** Material for this task follows **

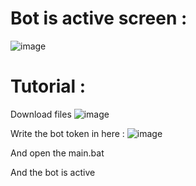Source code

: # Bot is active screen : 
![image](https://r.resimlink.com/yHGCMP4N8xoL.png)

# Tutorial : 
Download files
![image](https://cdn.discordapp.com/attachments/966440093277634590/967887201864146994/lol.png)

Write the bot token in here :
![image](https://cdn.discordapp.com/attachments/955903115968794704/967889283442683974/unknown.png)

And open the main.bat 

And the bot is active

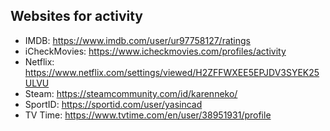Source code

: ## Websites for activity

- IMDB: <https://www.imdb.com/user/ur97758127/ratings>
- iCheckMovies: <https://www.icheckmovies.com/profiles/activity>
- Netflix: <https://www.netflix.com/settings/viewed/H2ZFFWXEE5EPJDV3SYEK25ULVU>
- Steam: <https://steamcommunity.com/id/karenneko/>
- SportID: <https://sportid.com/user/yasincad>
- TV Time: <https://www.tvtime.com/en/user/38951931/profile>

** End of Material for this task **
** Material for this task follows **

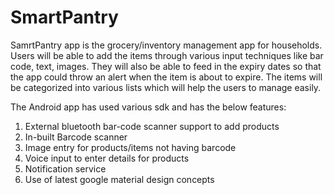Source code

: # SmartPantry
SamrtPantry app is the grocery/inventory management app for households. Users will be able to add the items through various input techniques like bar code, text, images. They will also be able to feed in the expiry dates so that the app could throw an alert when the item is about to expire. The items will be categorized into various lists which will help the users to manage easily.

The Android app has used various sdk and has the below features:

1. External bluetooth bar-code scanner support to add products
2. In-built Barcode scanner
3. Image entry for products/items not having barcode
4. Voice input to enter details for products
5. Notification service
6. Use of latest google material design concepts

** End of Material for this task **

Task goal - Would you please repeat only the lines above, beginning at the one that has "And open the main.bat" and stopping after the one that has "- TV Time: <https://www.tvtime.com/en/user/38951931/profile>", exactly and with no pictures?

Result of the exercise -
And open the main.bat 

And the bot is active

Source code

: ## Websites for activity

- IMDB: <https://www.imdb.com/user/ur97758127/ratings>
- iCheckMovies: <https://www.icheckmovies.com/profiles/activity>
- Netflix: <https://www.netflix.com/settings/viewed/H2ZFFWXEE5EPJDV3SYEK25ULVU>
- Steam: <https://steamcommunity.com/id/karenneko/>
- SportID: <https://sportid.com/user/yasincad>
- TV Time: <https://www.tvtime.com/en/user/38951931/profile>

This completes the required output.